De los tantos retos que han tenido los gobiernos dominicanos de la era post Balaguer a la fecha, uno de los más espinosos ha sido tratar de articular una Administración Pública apegada a los principios constitucionales y democráticos que permitan el fortalecimiento de la institucionalidad y con ello afianzar el Estado de Derecho. Transformar la Administración en una capaz de actuar con objetividad, eficacia y al margen del clientelismo sigue siendo una tarea pendiente de la clase política.
Si bien los gobiernos del PLD han hecho un esfuerzo de reformar y modernizar la Administración Pública a través de una cohorte de leyes que la dotan de las herramientas necesarias para adecuar su actividad a las crecientes necesidades de la sociedad; no menos cierto es que este no ha sido suficiente y que en cierta medida resulta cosmético, toda vez que para establecer una Administración institucionalmente fuerte se necesita de una voluntad política que solo un gobierno honesto podría tener.
Un paso al frente para fomentar la institucionalidad en el país sería terminar de admitir que la Administración puede actuar con cierto margen de independencia del gobierno
Esto así porque transformar la Administración Pública para que su actividad esté sujeta a una estricta legalidad, implica reconocerla como entidad diferenciada del gobierno y como consecuencia admitir un margen significativo de independencia de la Administración.

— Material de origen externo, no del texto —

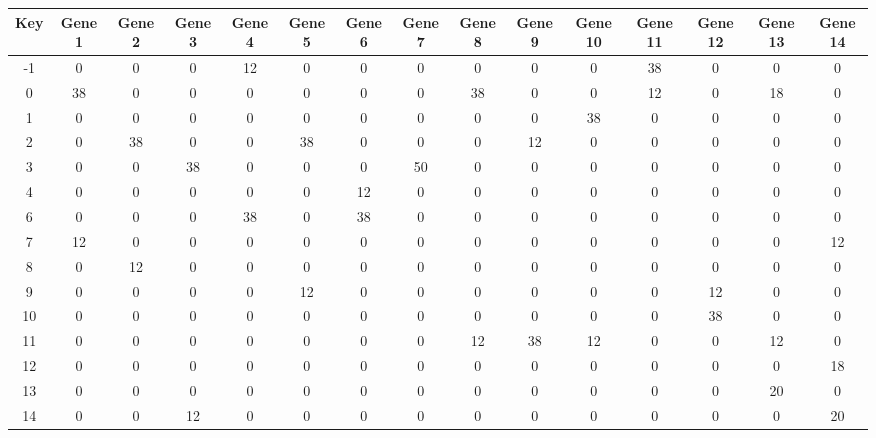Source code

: \begin{tabular}{|c|c|c|c|c|c|c|c|c|c|c|c|c|c|c|}
\hline
Key & Gene 1 & Gene 2 & Gene 3 & Gene 4 & Gene 5 & Gene 6 & Gene 7 & Gene 8 & Gene 9 & Gene 10 & Gene 11 & Gene 12 & Gene 13 & Gene 14 \\
\hline
-1 & 0 & 0 & 0 & 12 & 0 & 0 & 0 & 0 & 0 & 0 & 38 & 0 & 0 & 0 \\
0 & 38 & 0 & 0 & 0 & 0 & 0 & 0 & 38 & 0 & 0 & 12 & 0 & 18 & 0 \\
1 & 0 & 0 & 0 & 0 & 0 & 0 & 0 & 0 & 0 & 38 & 0 & 0 & 0 & 0 \\
2 & 0 & 38 & 0 & 0 & 38 & 0 & 0 & 0 & 12 & 0 & 0 & 0 & 0 & 0 \\
3 & 0 & 0 & 38 & 0 & 0 & 0 & 50 & 0 & 0 & 0 & 0 & 0 & 0 & 0 \\
4 & 0 & 0 & 0 & 0 & 0 & 12 & 0 & 0 & 0 & 0 & 0 & 0 & 0 & 0 \\
6 & 0 & 0 & 0 & 38 & 0 & 38 & 0 & 0 & 0 & 0 & 0 & 0 & 0 & 0 \\
7 & 12 & 0 & 0 & 0 & 0 & 0 & 0 & 0 & 0 & 0 & 0 & 0 & 0 & 12 \\
8 & 0 & 12 & 0 & 0 & 0 & 0 & 0 & 0 & 0 & 0 & 0 & 0 & 0 & 0 \\
9 & 0 & 0 & 0 & 0 & 12 & 0 & 0 & 0 & 0 & 0 & 0 & 12 & 0 & 0 \\
10 & 0 & 0 & 0 & 0 & 0 & 0 & 0 & 0 & 0 & 0 & 0 & 38 & 0 & 0 \\
11 & 0 & 0 & 0 & 0 & 0 & 0 & 0 & 12 & 38 & 12 & 0 & 0 & 12 & 0 \\
12 & 0 & 0 & 0 & 0 & 0 & 0 & 0 & 0 & 0 & 0 & 0 & 0 & 0 & 18 \\
13 & 0 & 0 & 0 & 0 & 0 & 0 & 0 & 0 & 0 & 0 & 0 & 0 & 20 & 0 \\
14 & 0 & 0 & 12 & 0 & 0 & 0 & 0 & 0 & 0 & 0 & 0 & 0 & 0 & 20 \\
\hline
\end{tabular}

Una de las grandes taras que impiden la consolidación de la institucionalidad ha sido la constante confusión entre gobierno y Administración pública. Gobierno y Administración pública no son términos equivalentes. El gobierno es un órgano constitucional que se erige como representante de la comunidad política y forma parte de la Administración en tanto que es el órgano de dirección de ésta, es decir, dicta los lineamientos de las políticas públicas que materializa la Administración.
En cambio Administración pública es una organización plenamente instrumental que no representa a la comunidad política, sino que es una institución permanente y cuyo fundamento reside en servir al interés público. Los gobiernos pueden cambiar su composición política; sin embargo, la Administración se mantiene realizando las actividades que le son encomendadas para la satisfacción del interés general.
Reconocer la Administración como ente diferenciado del gobierno es aceptar que la misma se rige por normas distintas a las del plano político en que se desarrolla el quehacer gubernativo. De modo que un paso al frente para fomentar la institucionalidad en el país sería terminar de admitir que la Administración puede actuar con cierto margen de independencia del gobierno.
Esto tendría consecuencias radicales en el plano político puesto que supondría, por ejemplo, la supresión gradual del clientelismo de los cargos públicos puesto que el personal de la Administración debería componerse de funcionarios que acceden a sus puestos conforme a méritos, idoneidad y criterios técnicos según la actual ley de Función Pública.
Asimismo se culminaría de otorgar el carácter técnico de la Administración que está configurado en la esfera constitucional en virtud de los principios de eficacia y objetividad que señala el artículo 138 de nuestra Carta Magna.
Para el desarrollo del país requiere que los servicios públicos sean provistos por una Administración moderna y técnica, que actúe apegada a la ley y no a los designios clientelistas que todos los gobiernos le han impuesto.
De cara a las elecciones de 2016, los ciudadanos debemos poner sobre el tapete el tema de la transformación de la Administración Pública, una tarea pendiente y necesaria ya que no habrá desarrollo sin ésta y más si lo que se quiere tener es mayor transparencia gubernamental y elevar la calidad de servicios públicos como la salud pública y la educación.